START RECORDS FOR THE TASK

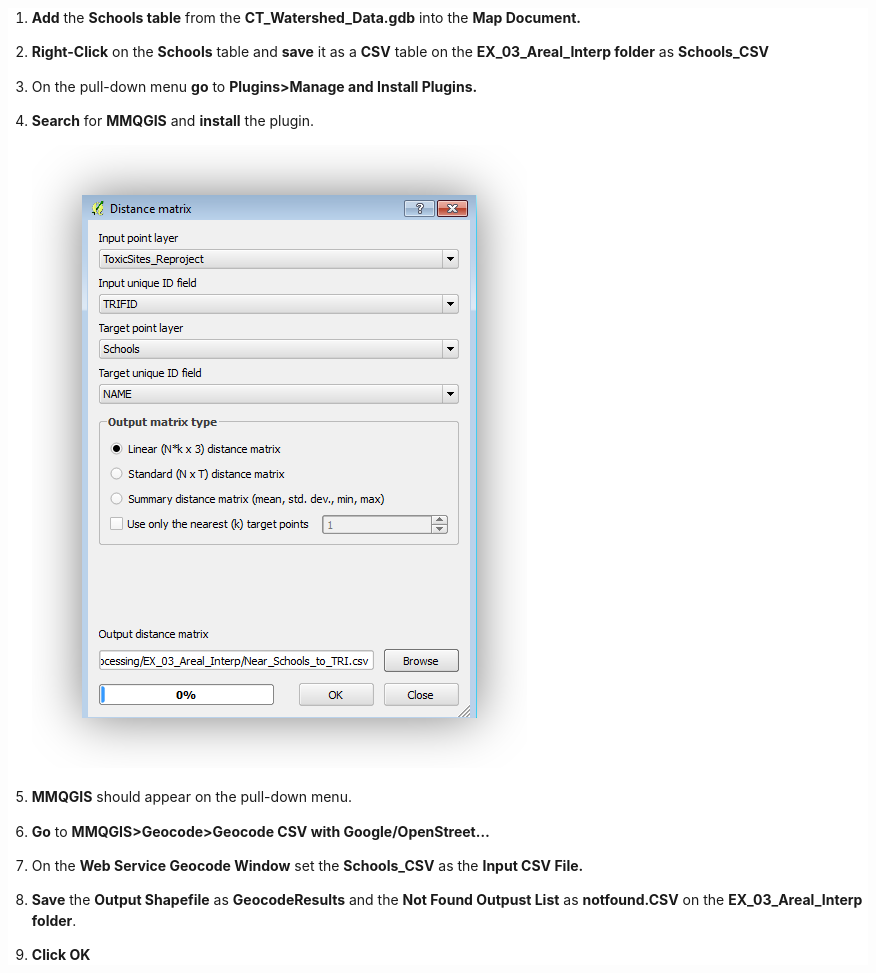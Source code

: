 1.  **Add** the **Schools table** from the **CT_Watershed_Data.gdb** into the
    **Map Document.**

2.  **Right-Click** on the **Schools** table and **save** it as a **CSV** table
    on the **EX_03_Areal_Interp folder** as **Schools_CSV**

3.  On the pull-down menu **go** to **Plugins\>Manage and Install Plugins.**

4.  **Search** for **MMQGIS** and **install** the plugin.

    ![](media/image061-drop-shadow.png)

5.  **MMQGIS** should appear on the pull-down menu.

6.  **Go** to **MMQGIS\>Geocode\>Geocode CSV with Google/OpenStreet…**

7.  On the **Web Service Geocode Window** set the **Schools_CSV** as the **Input
    CSV File.**

8.  **Save** the **Output Shapefile** as **GeocodeResults** and the **Not Found
    Outpust List** as **notfound.CSV** on the **EX_03_Areal_Interp folder**.

9.  **Click OK**
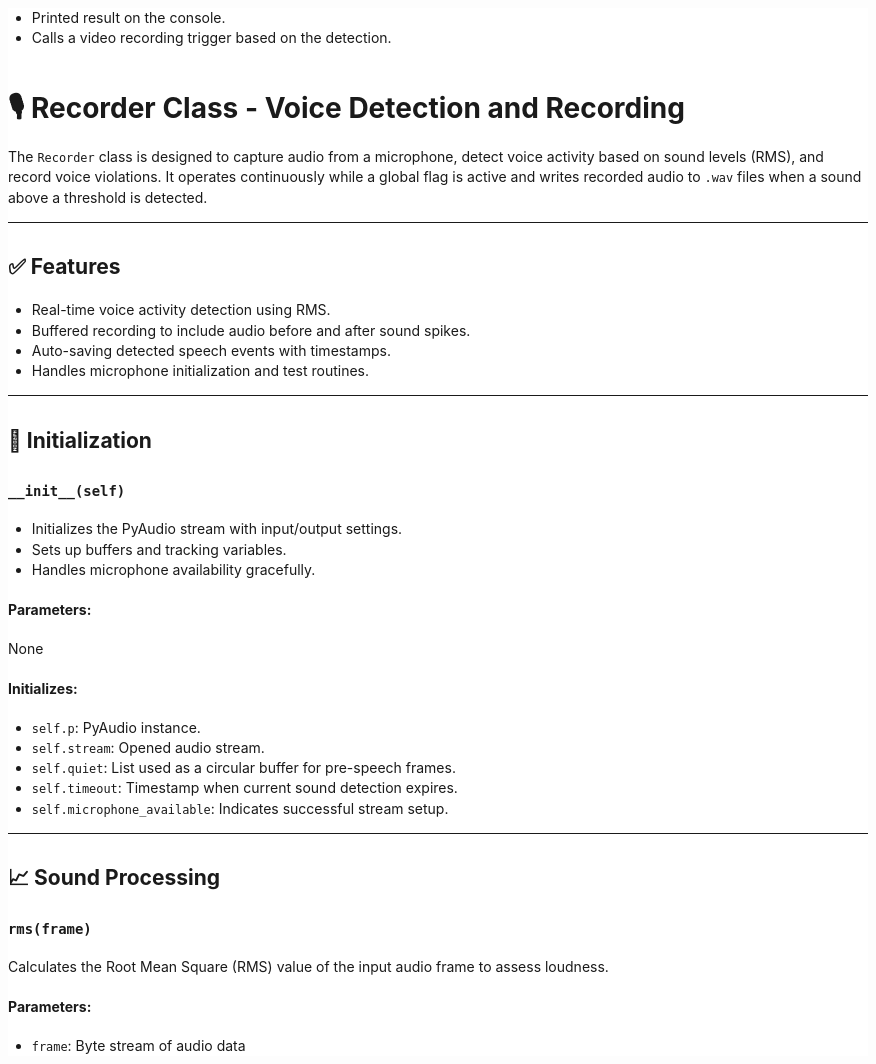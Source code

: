 - Printed result on the console.
- Calls a video recording trigger based on the detection.

# 🎙️ Recorder Class - Voice Detection and Recording

The `Recorder` class is designed to capture audio from a microphone, detect voice activity based on sound levels (RMS), and record voice violations. It operates continuously while a global flag is active and writes recorded audio to `.wav` files when a sound above a threshold is detected.

---

## ✅ Features

- Real-time voice activity detection using RMS.
- Buffered recording to include audio before and after sound spikes.
- Auto-saving detected speech events with timestamps.
- Handles microphone initialization and test routines.

---

## 🔧 Initialization

### `__init__(self)`

- Initializes the PyAudio stream with input/output settings.
- Sets up buffers and tracking variables.
- Handles microphone availability gracefully.

#### Parameters:

None

#### Initializes:

- `self.p`: PyAudio instance.
- `self.stream`: Opened audio stream.
- `self.quiet`: List used as a circular buffer for pre-speech frames.
- `self.timeout`: Timestamp when current sound detection expires.
- `self.microphone_available`: Indicates successful stream setup.

---

## 📈 Sound Processing

### `rms(frame)`

Calculates the Root Mean Square (RMS) value of the input audio frame to assess loudness.

#### Parameters:

- `frame`: Byte stream of audio data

END RECORDS FOR THE TASK

Each line between the one holding "the **Not Found" and the one holding "- Buffered recording", inclusive, should be copied exactly as it appears above, and pictures should be omitted.

8.  **Save** the **Output Shapefile** as **GeocodeResults** and the **Not Found
    Outpust List** as **notfound.CSV** on the **EX_03_Areal_Interp folder**.

9.  **Click OK**
Source code

: - Printed result on the console.
- Calls a video recording trigger based on the detection.

# 🎙️ Recorder Class - Voice Detection and Recording

The `Recorder` class is designed to capture audio from a microphone, detect voice activity based on sound levels (RMS), and record voice violations. It operates continuously while a global flag is active and writes recorded audio to `.wav` files when a sound above a threshold is detected.

---

## ✅ Features

- Real-time voice activity detection using RMS.
- Buffered recording to include audio before and after sound spikes.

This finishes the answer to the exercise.